Now I sit here and I write this and I am sobbing. What are my lessons?
1. I have to let the world hurt her.
2. I cannot protect her and shield her from everything.
3. This is building character.
I wonder how much worse this will get as she gets older? How in the world will I ever be able to handle the real heartbreaks that I know are coming if a lost bracelet brings me to my knees? Will I be able to let her learn the lessons that I know are necessary for survival in this (sometimes) cruel and twisted world? Am I strong enough to watch her fail? To watch her hurt? To watch her suffer?
But this I do know: These are important lessons. I can’t fix everything. This will make her stronger. She will be better for it. And so will I.
About the Author: Ashford is the fierce mother of three children, and three dogs in SC. She owns a farm and holds down a demanding sales career while blogging about the crazy escapades of being the bread winner and bread maker at Biscuits and Crazy.
Seeing your child hurt is tough. My son is just getting old enough to experience the pain that comes with social situations and rejection and all of that and I hate it!
The toys going to school happen more often than not here and we even lost a Elsa winter hat that went in and grew legs never to return home!
I remember these 5 year old girl complexities so well and my daughter is 22. There is always “that kid” who is going to be the one to prompt you to explain that life isn’t always kind or fair. I think you explained the hard parts of life beautifully, mama.
We have had multiple run ins with “that kid” I will be so glad when we learn all these lessons!! Although I don’t think we ever get to that point!!
It’s hard being a parent – sometimes I think these things crush us more than our kids. 🙂
So true!!
This is a good mama right here. But man, our hearts do break when our kids need to learn lessons. But better now than over something that may result in endless heartbreak.

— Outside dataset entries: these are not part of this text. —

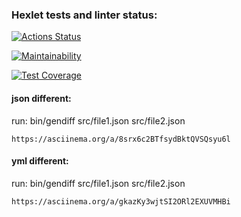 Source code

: ### Hexlet tests and linter status:
[![Actions Status](https://github.com/bombom70/php-project-lvl2/workflows/hexlet-check/badge.svg)](https://github.com/bombom70/php-project-lvl2/actions)

[![Maintainability](https://api.codeclimate.com/v1/badges/aea6b14c2cca20eca20c/maintainability)](https://codeclimate.com/github/bombom70/php-project-lvl2/maintainability)

[![Test Coverage](https://api.codeclimate.com/v1/badges/aea6b14c2cca20eca20c/test_coverage)](https://codeclimate.com/github/bombom70/php-project-lvl2/test_coverage)


#### json different:
run:
    bin/gendiff src/file1.json src/file2.json
    
    https://asciinema.org/a/8srx6c2BTfsydBktQVSQsyu6l

#### yml different:
run:
    bin/gendiff src/file1.json src/file2.json
    
    https://asciinema.org/a/gkazKy3wjtSI2ORl2EXUVMHBi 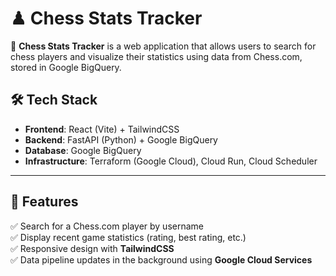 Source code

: # ♟ Chess Stats Tracker

🚀 **Chess Stats Tracker** is a web application that allows users to search for chess players and visualize their statistics using data from Chess.com, stored in Google BigQuery.

## 🛠️ Tech Stack
- **Frontend**: React (Vite) + TailwindCSS
- **Backend**: FastAPI (Python) + Google BigQuery
- **Database**: Google BigQuery
- **Infrastructure**: Terraform (Google Cloud), Cloud Run, Cloud Scheduler

---

## 🚀 Features
✅ Search for a Chess.com player by username  
✅ Display recent game statistics (rating, best rating, etc.)  
✅ Responsive design with **TailwindCSS**  
✅ Data pipeline updates in the background using **Google Cloud Services**  
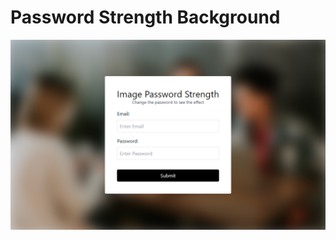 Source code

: # Password Strength Background

<p align="center">
  <img src="password-strength-background.png">
</p>
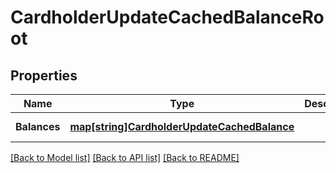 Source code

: # CardholderUpdateCachedBalanceRoot

## Properties
Name | Type | Description | Notes
------------ | ------------- | ------------- | -------------
**Balances** | [**map[string]CardholderUpdateCachedBalance**](cardholder_update_cached_balance.md) |  | [default to null]

[[Back to Model list]](../README.md#documentation-for-models) [[Back to API list]](../README.md#documentation-for-api-endpoints) [[Back to README]](../README.md)


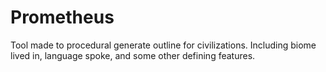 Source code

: # Prometheus
Tool made to procedural generate outline for civilizations. Including biome lived in, language spoke, and some other defining features.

That’s exactly right– better that they learn these lessons as children than as teens, or worse, adults.
Thank you for your kind words! I’m glad you liked the post!
Oh it’s hard seeing them hurt. Especially when you just know it’s coming.

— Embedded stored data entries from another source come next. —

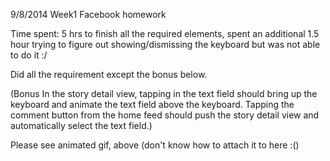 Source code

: 9/8/2014 Week1 Facebook homework



Time spent: 5 hrs to finish all the required elements, spent an additional 1.5 hour trying to figure out showing/dismissing the keyboard but was not able to do it :/

Did all the requirement except the bonus below.

(Bonus
In the story detail view, tapping in the text field should bring up the keyboard and animate the text field above the keyboard.
Tapping the comment button from the home feed should push the story detail view and automatically select the text field.)

Please see animated gif, above (don't know how to attach it to here :()
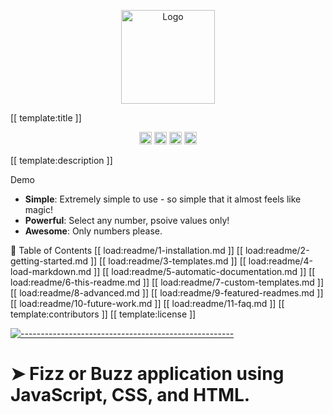 <!-- ⚠️ This README has been generated from the file(s) "blueprint.md" ⚠️--><p align="center">
  <img src="https://repository-images.githubusercontent.com/394708721/49658f52-32f5-4fb5-aaa8-9553f34577d8" alt="Logo" width="150" height="150" />
</p> [[ template:title ]] <p align="center">
		<a href="https://david-dm.org/brian-reed-software/fizzbuzz-checker"><img alt="Dependencies" src="https://img.shields.io/david/brian-reed-software/fizzbuzz-checker.svg" height="20"/></a>
<a href="https://github.com/brian-reed-software/fizzbuzz-checker/graphs/contributors"><img alt="Contributors" src="https://img.shields.io/github/contributors/brian-reed-software/fizzbuzz-checker.svg" height="20"/></a>
<a href="https://github.com/badges/shields"><img alt="Custom badge" src="https://img.shields.io/badge/custom-badge-f39f37.svg" height="20"/></a>
<a href="https://github.com/andreasbm/readme/graphs/commit-activity"><img alt="Maintained" src="https://img.shields.io/badge/Maintained%3F-yes-green.svg" height="20"/></a>
	</p>
 [[ template:description ]]

Demo

* **Simple**: Extremely simple to use - so simple that it almost feels like magic!
* **Powerful**: Select any number, psoive values only!
* **Awesome**: Only numbers please.

📖 Table of Contents
[[ load:readme/1-installation.md ]] [[ load:readme/2-getting-started.md ]] [[ load:readme/3-templates.md ]] [[ load:readme/4-load-markdown.md ]] [[ load:readme/5-automatic-documentation.md ]] [[ load:readme/6-this-readme.md ]] [[ load:readme/7-custom-templates.md ]] [[ load:readme/8-advanced.md ]] [[ load:readme/9-featured-readmes.md ]] [[ load:readme/10-future-work.md ]] [[ load:readme/11-faq.md ]] [[ template:contributors ]] [[ template:license ]]

[![-----------------------------------------------------](https://raw.githubusercontent.com/andreasbm/readme/master/assets/lines/colored.png)](#fizz-or-buzz-application-using-javascript-css-and-html)

# ➤ Fizz or Buzz application using JavaScript, CSS, and HTML.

I have to literally hold myself back sometimes when I want so badly to stop it, but I know it needs to happen. Heartbreaking. 🙁
I love everything about this story. The struggle to want to spare out kids from pain and then realizing the mixed up messages we can send by doing so.
I also gave a neighbor a prized possession once when I was little and almost 40 years later can remember it like it was yesterday. It’s a hard lesson but I never made that mistake again. 🙂
I love everything about this story. The struggle to want to spare out kids from pain and then realizing the mixed up messages we can send by doing so.
I also gave a neighbor a prized possession once when I was little and almost 40 years later can remember it like it was yesterday. It’s a hard lesson but I never made that mistake again. 🙂
Every time I think about the things I lost as a child that were important to me, I’m grateful that I learned this lesson over relatively small items and not the big *truly* important ones.
My sister (10 years older than me) once took my money in a bet- I believe I was 5. To this day I refuse to bet on ANYTHING. (Even when my hubby took me to Vegas!)
Awww. Poor girl, and poor mama. I’ve experienced moments like this, and I swear it hurts us more than it hurts them. You did the right thing. And actually, I’m sort of glad she learned this lesson with a bracelet now rather than, like you said, higher stakes later on.